# Understanding set theory

1. Sep 9, 2004

### kernelpenguin

I'm trying to prove something small with set theory and since I'm new to it, I've run into a problem. I can't understand what the following means exactly and how to proceed further. Or where the mistake is, if there is one. I think there is, because it seems... freaky.

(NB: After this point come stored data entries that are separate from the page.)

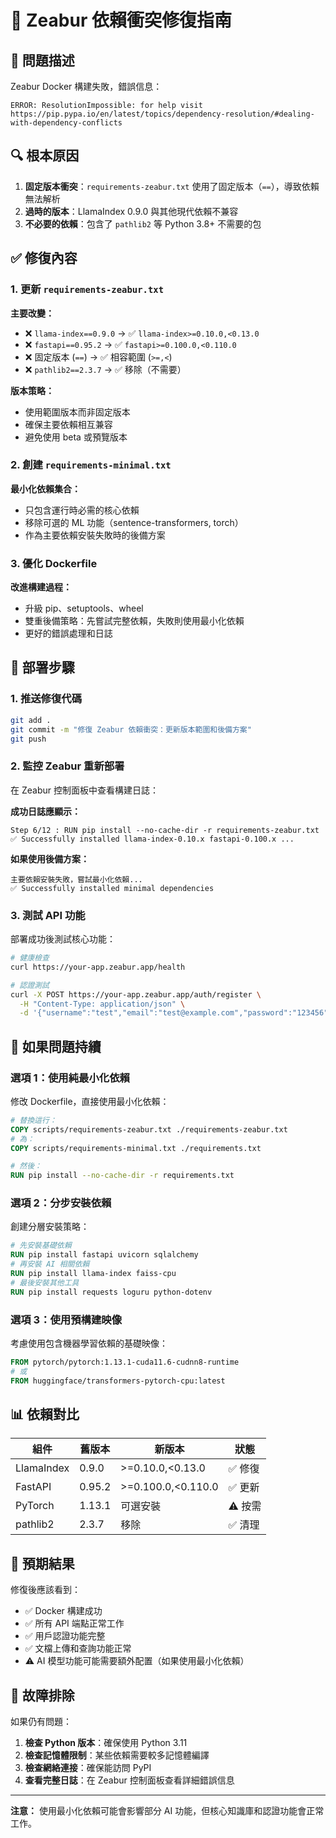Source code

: # 🔧 Zeabur 依賴衝突修復指南

## 🚨 問題描述

Zeabur Docker 構建失敗，錯誤信息：
```
ERROR: ResolutionImpossible: for help visit https://pip.pypa.io/en/latest/topics/dependency-resolution/#dealing-with-dependency-conflicts
```

## 🔍 根本原因

1. **固定版本衝突**：`requirements-zeabur.txt` 使用了固定版本（`==`），導致依賴無法解析
2. **過時的版本**：LlamaIndex 0.9.0 與其他現代依賴不兼容
3. **不必要的依賴**：包含了 `pathlib2` 等 Python 3.8+ 不需要的包

## ✅ 修復內容

### 1. 更新 `requirements-zeabur.txt`

**主要改變：**
- ❌ `llama-index==0.9.0` → ✅ `llama-index>=0.10.0,<0.13.0`
- ❌ `fastapi==0.95.2` → ✅ `fastapi>=0.100.0,<0.110.0`
- ❌ 固定版本 (`==`) → ✅ 相容範圍 (`>=,<`)
- ❌ `pathlib2==2.3.7` → ✅ 移除（不需要）

**版本策略：**
- 使用範圍版本而非固定版本
- 確保主要依賴相互兼容
- 避免使用 beta 或預覽版本

### 2. 創建 `requirements-minimal.txt`

**最小化依賴集合：**
- 只包含運行時必需的核心依賴
- 移除可選的 ML 功能（sentence-transformers, torch）
- 作為主要依賴安裝失敗時的後備方案

### 3. 優化 Dockerfile

**改進構建過程：**
- 升級 pip、setuptools、wheel
- 雙重後備策略：先嘗試完整依賴，失敗則使用最小化依賴
- 更好的錯誤處理和日誌

## 🚀 部署步驟

### 1. 推送修復代碼

```bash
git add .
git commit -m "修復 Zeabur 依賴衝突：更新版本範圍和後備方案"
git push
```

### 2. 監控 Zeabur 重新部署

在 Zeabur 控制面板中查看構建日誌：

**成功日誌應顯示：**
```
Step 6/12 : RUN pip install --no-cache-dir -r requirements-zeabur.txt
✅ Successfully installed llama-index-0.10.x fastapi-0.100.x ...
```

**如果使用後備方案：**
```
主要依賴安裝失敗，嘗試最小化依賴...
✅ Successfully installed minimal dependencies
```

### 3. 測試 API 功能

部署成功後測試核心功能：

```bash
# 健康檢查
curl https://your-app.zeabur.app/health

# 認證測試
curl -X POST https://your-app.zeabur.app/auth/register \
  -H "Content-Type: application/json" \
  -d '{"username":"test","email":"test@example.com","password":"123456"}'
```

## 🔄 如果問題持續

### 選項 1：使用純最小化依賴

修改 Dockerfile，直接使用最小化依賴：

```dockerfile
# 替換這行：
COPY scripts/requirements-zeabur.txt ./requirements-zeabur.txt
# 為：
COPY scripts/requirements-minimal.txt ./requirements.txt

# 然後：
RUN pip install --no-cache-dir -r requirements.txt
```

### 選項 2：分步安裝依賴

創建分層安裝策略：

```dockerfile
# 先安裝基礎依賴
RUN pip install fastapi uvicorn sqlalchemy
# 再安裝 AI 相關依賴
RUN pip install llama-index faiss-cpu
# 最後安裝其他工具
RUN pip install requests loguru python-dotenv
```

### 選項 3：使用預構建映像

考慮使用包含機器學習依賴的基礎映像：

```dockerfile
FROM pytorch/pytorch:1.13.1-cuda11.6-cudnn8-runtime
# 或
FROM huggingface/transformers-pytorch-cpu:latest
```

## 📊 依賴對比

| 組件 | 舊版本 | 新版本 | 狀態 |
|------|--------|--------|------|
| LlamaIndex | 0.9.0 | >=0.10.0,<0.13.0 | ✅ 修復 |
| FastAPI | 0.95.2 | >=0.100.0,<0.110.0 | ✅ 更新 |
| PyTorch | 1.13.1 | 可選安裝 | ⚠️ 按需 |
| pathlib2 | 2.3.7 | 移除 | ✅ 清理 |

## 🎯 預期結果

修復後應該看到：
- ✅ Docker 構建成功
- ✅ 所有 API 端點正常工作
- ✅ 用戶認證功能完整
- ✅ 文檔上傳和查詢功能正常
- ⚠️ AI 模型功能可能需要額外配置（如果使用最小化依賴）

## 🔧 故障排除

如果仍有問題：

1. **檢查 Python 版本**：確保使用 Python 3.11
2. **檢查記憶體限制**：某些依賴需要較多記憶體編譯
3. **檢查網絡連接**：確保能訪問 PyPI
4. **查看完整日誌**：在 Zeabur 控制面板查看詳細錯誤信息

---

**注意：** 使用最小化依賴可能會影響部分 AI 功能，但核心知識庫和認證功能會正常工作。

$$x\notin\left(\left(\left(A\cup B\right)\setminus\left(A\cap B\right)\right)\cap C\right)$$
$$x\notin\left(\left(A\cup B\right)\setminus\left(A\cap B\right)\right)\wedge x\notin C$$
$$\left(x\notin\left(A\cup B\right)\wedge x\in\left(A\cap B\right)\right)\wedge x\notin C$$
$$\left(\left(\left(x\notin A\right)\vee\left(x\notin B\right)\right)\wedge\left(\left(x\in A\right)\wedge\left(x\in B\right)\right)\right)\wedge x\notin C$$

I'd post the entire thing of which this is a small part of, but that's my homework and I don't want to get into the habit of having other people do my homework for me. Plus I want to learn how and why it works, not just do it.

2. Sep 9, 2004

### matt grime

consider this

x is not an element of UnV
x is not an element of U AND x is not an element of V

you've said those two statements are equivalent (I think, since you've not actually said what your deductions are from line to line). find a counter example to show this is false.

negation switches conjunction and disjunction, or union and intersection.

similar observations hold for the other steps in your reasoning.